Batılıdan çok, tüm dünyada “okur” artık hayal sınırlarımızı hızla aşan teknoloji sayesinde birbirine nerdeyse yeraltı bağlarıyla ulaşan bir bütün haline gelmeye başladı. Mesela daha dün Twitter’da İngiltere’den bir okur Sait Faik ve Ayşe Kulin okumaya başladığını, bu iki yazarı da Goodreads’de hiç görmeden “okuma” arkadaşı olduğu bir Romanyalı okurdan öğrendiğini yazdı. Bence evet, artık dünyada bir Türkiye edebiyatı var, sevindiğim kısımlardan biri de bu edebiyatın, yıllardır edebiyatımıza egemen olmaya ve yön vermeye çalışan erkek eleştirmen tekelinin istekleri doğrultusunda değil okurun kendi beğenileri içinde keşfediliyor olması.
Türkiye’deki siyasi ortam ve bu konjonktürdeki Türkiye imajı Türkçe edebiyata yaklaşımı nasıl etkiledi?
AKP’nin umut vaat ettiği ilk yıllarında Türkiye çok ilgi çekiyordu, bu ilgi elbette yayıncılara da yansıyordu. Ben o sıralar New York’ta yaşıyordum ve Amerikan basınında her hafta Türkiye ile ilgili övücü haberler yayınlanıyordu. O sıralar yayıncılar da bu ilgiye karşılıksız kalmadı ve epey Türk yazarını dünyanın en zor marketi kabul edilen ABD’de yayınlatabildim. Bir yazar ABD’de yayınlanıp başarılı olursa diğer ülkelere sıçraması epey kolay oluyor, öyle de oldu çoğu. Ama sonra ülke harap hale gelmeye başlayıp tam tersi bir haber odağı oldu; bu da yine yayıncıların ilgisini çekmeye yaradı. Yani aslında her iki durumda da kazanan edebiyatımız oldu diyeceğim bardağın dolu tarafına bakmayı tercih ederek.

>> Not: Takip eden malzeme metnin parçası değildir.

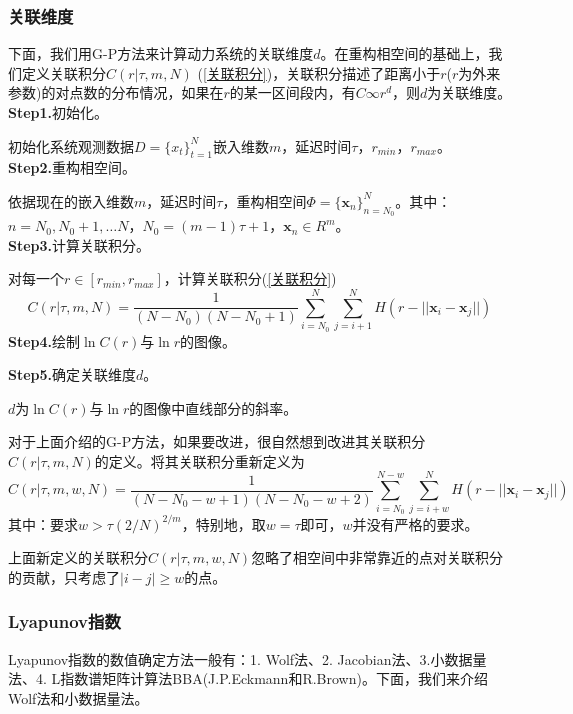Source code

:         \subsubsection{关联维度}
            \par
            下面，我们用G-P方法来计算动力系统的关联维度$d$。在重构相空间的基础上，我们定义关联积分$C(r|\tau, m, N)$ (\ref{关联积分})，关联积分描述了距离小于$r$($r$为外来参数)的对点数的分布情况，如果在$r$的某一区间段内，有$C \infty r^d$，则$d$为关联维度。\\
            \textbf{Step1.}初始化。\par
            初始化系统观测数据$D=\{x_t\}_{t=1}^N$嵌入维数$m$，延迟时间$\tau$，$r_{min}$，$r_{max}$。\\
            \textbf{Step2.}重构相空间。\par
            依据现在的嵌入维数$m$，延迟时间$\tau$，重构相空间$\Phi = \{\mathbf{x}_n\}_{n=N_0}^N$。其中：$n = N_0,N_0+1,\dots N$，$N_0 = (m-1) \tau + 1$，$\mathbf{x}_n \in R^m$。\\
            \textbf{Step3.}计算关联积分。\par
            对每一个$r \in [r_{min}, r_{max}]$，计算关联积分(\ref{关联积分})
            \[
                C(r|\tau, m, N) = \frac{1}{(N-N_0) (N - N_0 + 1)} \sum_{i=N_0}^N \sum_{j = i + 1} ^N H(r - ||\mathbf{x}_i - \mathbf{x}_j||)
            \]
            \textbf{Step4.}绘制$\ln C(r)$与$\ln r$的图像。\par
            \textbf{Step5.}确定关联维度$d$。\par
            $d$为$\ln C(r)$与$\ln r$的图像中直线部分的斜率。
            \par
            对于上面介绍的G-P方法，如果要改进，很自然想到改进其关联积分$C(r|\tau, m, N)$的定义。将其关联积分重新定义为
            \[
                C(r|\tau, m,w, N) = \frac{1}{(N-N_0-w + 1) (N - N_0 -w + 2)} \sum_{i=N_0}^{N-w} \sum_{j = i + w} ^N H(r - ||\mathbf{x}_i - \mathbf{x}_j||)
            \]
            \noindent 其中：要求$w > \tau (2/N)^{2/m}$，特别地，取$w = \tau$即可，$w$并没有严格的要求。
            \par
            上面新定义的关联积分$C(r|\tau, m,w, N)$忽略了相空间中非常靠近的点对关联积分的贡献，只考虑了$|i-j| \geq w$的点。

        \subsubsection{Lyapunov指数}
            \par
            Lyapunov指数的数值确定方法一般有：1. Wolf法、2. Jacobian法、3.小数据量法、4. L指数谱矩阵计算法BBA(J.P.Eckmann和R.Brown)。下面，我们来介绍Wolf法和小数据量法。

Son birkaç yılda epey bir edebiyatçı ve gazeteci Türkiye dışında yaşamayı seçti ya da mecbur kaldı. Nicelik olarak hayli yüksek olan bu sayı nitelik olarak da gittikleri ülkelerin entelijansiyası üzerinde etki yapıyor mu? Ya da daha çok Türkiyeli gettolarında mı yaşıyorlar?
Son yıllarda Türkiye dışında yaşayan, yaşamak zorunda kalan, yaşamak zorunda bırakılan edebiyatçılar gettolarda yaşamıyor gördüğüm kadarıyla. Bazıları arkadaşım, bazılarını tanıyorum ve haberlerini alıyorum. Zaten bizim ülkemizde de isimleri bilinen, üreten yazarlardı bunlar; dünyaya açık, dil bilen insanlar. Şimdi de gittikleri ülkelerde bazıları kendi anadilinde bazıları İngilizce üretmeye devam ediyorlar. Bence günlük hayatta değil ama iç dünyamızda hep Türkiye var, olmaya da devam edecek.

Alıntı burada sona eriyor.